One of the great delights of cruising is the occurrence of unexpected, intense friendships. While we were refuelling Tainui this morning a young Vardø couple introduced themselves and we fell into conversation. Per has been planning a RIB boat voyage to Arctic Russia. Felicia is a high coloratura soprano with a love for the music of Messaien and Berg. We sat in the sun, tippled and discussed her next performance, Berio’s Folk Songs. A lovely young couple whose 15 month old has ice blue eyes and a deep suspicion of bearded old Australian men. (Chris would say that’s hardly new or surprising).
Talking about Berio on the oil wharf in Vardø – how extraordinary! I have made similar friendships here with serious birders wearing Wellington boots and expensive binoculars; quiet, weatherbeaten fishermen; professional photographers; Americans doing secret things at the radar installation, and even a rock singer from Oslo. As we talked, the seagulls nested furiously under the eaves of a nearby building.

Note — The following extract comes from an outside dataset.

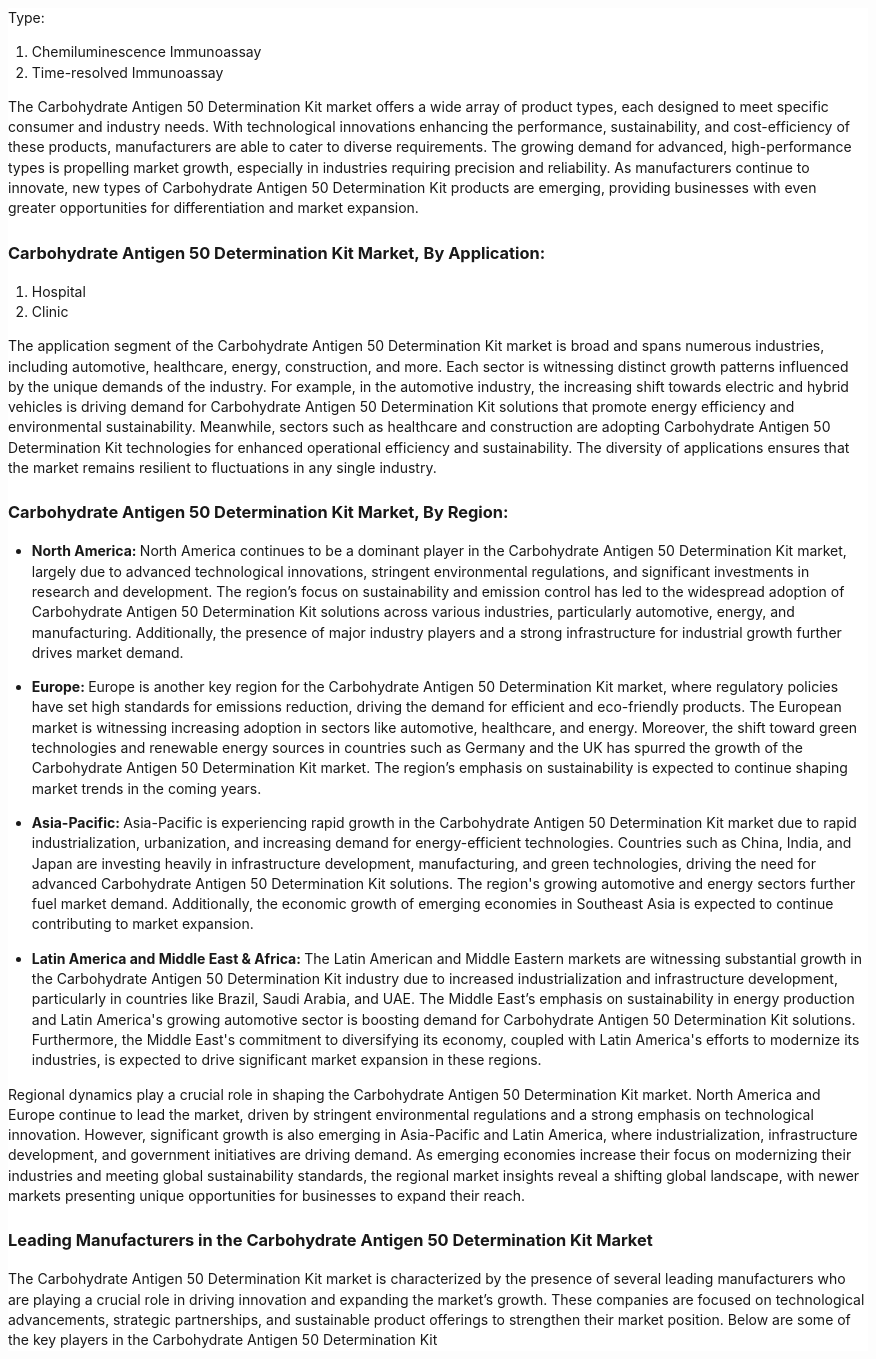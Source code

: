 Type:<br /></strong></h3><ol><li>Chemiluminescence Immunoassay<li> Time-resolved Immunoassay</li></ol><p>The Carbohydrate Antigen 50 Determination Kit market offers a wide array of product types, each designed to meet specific consumer and industry needs. With technological innovations enhancing the performance, sustainability, and cost-efficiency of these products, manufacturers are able to cater to diverse requirements. The growing demand for advanced, high-performance types is propelling market growth, especially in industries requiring precision and reliability. As manufacturers continue to innovate, new types of Carbohydrate Antigen 50 Determination Kit products are emerging, providing businesses with even greater opportunities for differentiation and market expansion.</p><h3>Carbohydrate Antigen 50 Determination Kit Market,&nbsp;By Application:</h3><ol><li>Hospital<li> Clinic</li></ol><p>The application segment of the Carbohydrate Antigen 50 Determination Kit market is broad and spans numerous industries, including automotive, healthcare, energy, construction, and more. Each sector is witnessing distinct growth patterns influenced by the unique demands of the industry. For example, in the automotive industry, the increasing shift towards electric and hybrid vehicles is driving demand for Carbohydrate Antigen 50 Determination Kit solutions that promote energy efficiency and environmental sustainability. Meanwhile, sectors such as healthcare and construction are adopting Carbohydrate Antigen 50 Determination Kit technologies for enhanced operational efficiency and sustainability. The diversity of applications ensures that the market remains resilient to fluctuations in any single industry.</p><h3>Carbohydrate Antigen 50 Determination Kit Market, By Region:</h3><ul><li><p><strong>North America:&nbsp;</strong>North America continues to be a dominant player in the Carbohydrate Antigen 50 Determination Kit market, largely due to advanced technological innovations, stringent environmental regulations, and significant investments in research and development. The region&rsquo;s focus on sustainability and emission control has led to the widespread adoption of Carbohydrate Antigen 50 Determination Kit solutions across various industries, particularly automotive, energy, and manufacturing. Additionally, the presence of major industry players and a strong infrastructure for industrial growth further drives market demand.</p></li><li><p><strong><strong>Europe:&nbsp;</strong></strong>Europe is another key region for the Carbohydrate Antigen 50 Determination Kit market, where regulatory policies have set high standards for emissions reduction, driving the demand for efficient and eco-friendly products. The European market is witnessing increasing adoption in sectors like automotive, healthcare, and energy. Moreover, the shift toward green technologies and renewable energy sources in countries such as Germany and the UK has spurred the growth of the Carbohydrate Antigen 50 Determination Kit market. The region&rsquo;s emphasis on sustainability is expected to continue shaping market trends in the coming years.</p></li><li><p><strong><strong>Asia-Pacific:&nbsp;</strong></strong>Asia-Pacific is experiencing rapid growth in the Carbohydrate Antigen 50 Determination Kit market due to rapid industrialization, urbanization, and increasing demand for energy-efficient technologies. Countries such as China, India, and Japan are investing heavily in infrastructure development, manufacturing, and green technologies, driving the need for advanced Carbohydrate Antigen 50 Determination Kit solutions. The region's growing automotive and energy sectors further fuel market demand. Additionally, the economic growth of emerging economies in Southeast Asia is expected to continue contributing to market expansion.</p></li><li><p><strong><strong>Latin America and Middle East &amp; Africa:&nbsp;</strong></strong>The Latin American and Middle Eastern markets are witnessing substantial growth in the Carbohydrate Antigen 50 Determination Kit industry due to increased industrialization and infrastructure development, particularly in countries like Brazil, Saudi Arabia, and UAE. The Middle East&rsquo;s emphasis on sustainability in energy production and Latin America's growing automotive sector is boosting demand for Carbohydrate Antigen 50 Determination Kit solutions. Furthermore, the Middle East's commitment to diversifying its economy, coupled with Latin America's efforts to modernize its industries, is expected to drive significant market expansion in these regions.</p></li></ul><p>Regional dynamics play a crucial role in shaping the Carbohydrate Antigen 50 Determination Kit market. North America and Europe continue to lead the market, driven by stringent environmental regulations and a strong emphasis on technological innovation. However, significant growth is also emerging in Asia-Pacific and Latin America, where industrialization, infrastructure development, and government initiatives are driving demand. As emerging economies increase their focus on modernizing their industries and meeting global sustainability standards, the regional market insights reveal a shifting global landscape, with newer markets presenting unique opportunities for businesses to expand their reach.</p><h3><strong>Leading Manufacturers in the Carbohydrate Antigen 50 Determination Kit Market</strong></h3><p>The Carbohydrate Antigen 50 Determination Kit market is characterized by the presence of several leading manufacturers who are playing a crucial role in driving innovation and expanding the market&rsquo;s growth. These companies are focused on technological advancements, strategic partnerships, and sustainable product offerings to strengthen their market position. Below are some of the key players in the Carbohydrate Antigen 50 Determination Kit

We took the Hurtigruten ferry down to Kirkenes yesterday to clear customs and immigration down at the Russian road border. With difficulty. The fresh-faced young officials were reluctant to stamp our papers because we were not immediately crossing the road border into Russia. Finally we reached a compromise with them, in which they wrote free text on our papers and passports, with impressive but meaningless stamps superimposed. Vardø is a port of entry supposedly, but there are no officials here. Even the police are only in town every second week.
We stopped for a swim in the dark, icy waters of a pretty lake before hitch-hiking back to Kirkenes for the 5 hour ferry trip back to Vardø. Now it is cloudy and there is a fresh SE wind, right on the nose, so we will wait for tomorrow’s northerly and in the meantime do some laundry.
The staff at Vardo Hotel, so hospitable, have allowed us showers, washing, wi-fi and almost permanent installation in their lounge room. If visiting cruising yachtsmen have problems in Vardo, they should contact lovely Eric at the hotel. He seems able to sort out most things.
I will talk to Chris tonight until my phone card is empty, then cast my Norwegian SIM card into the briny. I hope that is not inviting disaster.